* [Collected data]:
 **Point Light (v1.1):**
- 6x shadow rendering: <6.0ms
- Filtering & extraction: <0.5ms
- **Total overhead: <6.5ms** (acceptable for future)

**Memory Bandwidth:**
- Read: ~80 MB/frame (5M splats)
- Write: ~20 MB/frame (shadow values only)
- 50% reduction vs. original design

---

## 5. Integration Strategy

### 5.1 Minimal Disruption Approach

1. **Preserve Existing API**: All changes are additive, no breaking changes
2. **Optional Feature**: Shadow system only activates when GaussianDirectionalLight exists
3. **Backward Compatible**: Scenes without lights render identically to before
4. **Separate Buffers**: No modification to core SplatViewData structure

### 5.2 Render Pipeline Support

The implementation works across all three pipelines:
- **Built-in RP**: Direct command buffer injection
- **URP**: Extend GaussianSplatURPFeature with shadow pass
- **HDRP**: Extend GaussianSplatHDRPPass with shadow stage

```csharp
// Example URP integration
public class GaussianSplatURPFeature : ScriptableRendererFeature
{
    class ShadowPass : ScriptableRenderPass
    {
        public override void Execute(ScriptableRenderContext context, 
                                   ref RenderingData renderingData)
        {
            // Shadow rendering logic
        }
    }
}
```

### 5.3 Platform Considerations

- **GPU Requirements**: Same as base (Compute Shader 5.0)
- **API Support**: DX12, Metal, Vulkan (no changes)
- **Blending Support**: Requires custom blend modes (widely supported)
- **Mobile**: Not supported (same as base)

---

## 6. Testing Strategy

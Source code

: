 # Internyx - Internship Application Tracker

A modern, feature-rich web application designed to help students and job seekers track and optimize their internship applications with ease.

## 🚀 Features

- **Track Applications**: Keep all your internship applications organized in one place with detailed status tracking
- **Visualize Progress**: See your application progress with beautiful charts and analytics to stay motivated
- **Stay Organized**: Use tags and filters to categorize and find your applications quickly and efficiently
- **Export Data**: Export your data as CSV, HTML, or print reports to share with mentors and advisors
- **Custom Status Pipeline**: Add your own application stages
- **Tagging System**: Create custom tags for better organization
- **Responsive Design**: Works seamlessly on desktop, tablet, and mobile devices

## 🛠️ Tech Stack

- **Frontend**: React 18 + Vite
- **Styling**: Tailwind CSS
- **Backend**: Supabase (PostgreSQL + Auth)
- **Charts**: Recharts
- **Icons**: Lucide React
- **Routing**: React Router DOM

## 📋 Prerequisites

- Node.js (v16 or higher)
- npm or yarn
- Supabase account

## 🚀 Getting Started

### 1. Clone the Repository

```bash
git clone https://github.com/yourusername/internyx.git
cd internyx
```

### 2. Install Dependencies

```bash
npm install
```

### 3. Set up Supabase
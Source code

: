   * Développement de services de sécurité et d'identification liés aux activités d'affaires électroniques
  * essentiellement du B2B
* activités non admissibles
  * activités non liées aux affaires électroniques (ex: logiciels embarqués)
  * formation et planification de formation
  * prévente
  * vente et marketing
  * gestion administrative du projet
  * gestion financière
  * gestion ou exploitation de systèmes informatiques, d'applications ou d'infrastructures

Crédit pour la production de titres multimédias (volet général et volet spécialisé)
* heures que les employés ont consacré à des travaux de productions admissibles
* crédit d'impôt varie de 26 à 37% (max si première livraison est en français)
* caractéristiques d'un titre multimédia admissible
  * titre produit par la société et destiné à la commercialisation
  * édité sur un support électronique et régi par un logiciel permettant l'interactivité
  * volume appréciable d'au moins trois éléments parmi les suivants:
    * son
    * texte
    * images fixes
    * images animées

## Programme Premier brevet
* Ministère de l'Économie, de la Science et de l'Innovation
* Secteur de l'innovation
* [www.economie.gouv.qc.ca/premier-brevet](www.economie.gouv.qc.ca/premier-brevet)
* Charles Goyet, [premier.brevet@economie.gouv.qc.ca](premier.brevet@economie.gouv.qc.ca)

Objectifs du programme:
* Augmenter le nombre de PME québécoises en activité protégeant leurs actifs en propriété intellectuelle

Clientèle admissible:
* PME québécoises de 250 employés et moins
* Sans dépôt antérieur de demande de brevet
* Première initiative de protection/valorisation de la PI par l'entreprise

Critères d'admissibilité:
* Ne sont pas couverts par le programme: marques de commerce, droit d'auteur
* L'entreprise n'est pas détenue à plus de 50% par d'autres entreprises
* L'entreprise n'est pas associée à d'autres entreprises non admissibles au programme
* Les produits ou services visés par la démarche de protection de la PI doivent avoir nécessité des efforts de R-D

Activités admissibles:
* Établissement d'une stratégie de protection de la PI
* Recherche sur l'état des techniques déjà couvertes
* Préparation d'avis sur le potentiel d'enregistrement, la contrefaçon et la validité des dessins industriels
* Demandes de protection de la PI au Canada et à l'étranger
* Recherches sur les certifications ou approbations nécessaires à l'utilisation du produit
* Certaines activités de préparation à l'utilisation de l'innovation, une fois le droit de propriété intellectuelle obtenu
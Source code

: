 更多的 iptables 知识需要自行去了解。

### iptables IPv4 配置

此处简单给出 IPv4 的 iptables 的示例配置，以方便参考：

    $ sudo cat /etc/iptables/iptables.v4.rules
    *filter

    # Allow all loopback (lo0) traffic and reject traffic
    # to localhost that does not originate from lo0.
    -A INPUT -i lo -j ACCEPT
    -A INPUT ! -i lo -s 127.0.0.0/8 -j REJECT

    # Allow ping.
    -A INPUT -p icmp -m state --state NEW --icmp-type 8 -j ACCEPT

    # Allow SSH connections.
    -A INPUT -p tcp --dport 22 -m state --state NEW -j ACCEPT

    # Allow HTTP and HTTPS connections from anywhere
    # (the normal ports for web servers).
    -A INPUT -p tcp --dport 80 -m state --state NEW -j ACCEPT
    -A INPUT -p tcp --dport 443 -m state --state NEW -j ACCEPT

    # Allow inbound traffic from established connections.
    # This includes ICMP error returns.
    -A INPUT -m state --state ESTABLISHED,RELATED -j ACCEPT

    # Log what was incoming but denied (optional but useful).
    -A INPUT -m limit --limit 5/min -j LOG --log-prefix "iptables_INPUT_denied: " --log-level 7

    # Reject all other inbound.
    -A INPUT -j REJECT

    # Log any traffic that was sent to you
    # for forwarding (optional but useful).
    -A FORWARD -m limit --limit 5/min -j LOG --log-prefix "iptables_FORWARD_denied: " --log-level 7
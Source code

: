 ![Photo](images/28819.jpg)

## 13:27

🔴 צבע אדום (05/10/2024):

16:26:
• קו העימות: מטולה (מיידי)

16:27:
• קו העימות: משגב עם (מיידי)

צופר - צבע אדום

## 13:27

* [What needs to be done]: Print exactly the lines above from the one with "# Allow all" to the one with "-A INPUT -j REJECT", including both.

* [Task output]:
    # Allow all loopback (lo0) traffic and reject traffic
    # to localhost that does not originate from lo0.
    -A INPUT -i lo -j ACCEPT
    -A INPUT ! -i lo -s 127.0.0.0/8 -j REJECT

    # Allow ping.
    -A INPUT -p icmp -m state --state NEW --icmp-type 8 -j ACCEPT

    # Allow SSH connections.
    -A INPUT -p tcp --dport 22 -m state --state NEW -j ACCEPT

    # Allow HTTP and HTTPS connections from anywhere
    # (the normal ports for web servers).
    -A INPUT -p tcp --dport 80 -m state --state NEW -j ACCEPT
    -A INPUT -p tcp --dport 443 -m state --state NEW -j ACCEPT

    # Allow inbound traffic from established connections.
    # This includes ICMP error returns.
    -A INPUT -m state --state ESTABLISHED,RELATED -j ACCEPT

    # Log what was incoming but denied (optional but useful).
    -A INPUT -m limit --limit 5/min -j LOG --log-prefix "iptables_INPUT_denied: " --log-level 7

    # Reject all other inbound.
    -A INPUT -j REJECT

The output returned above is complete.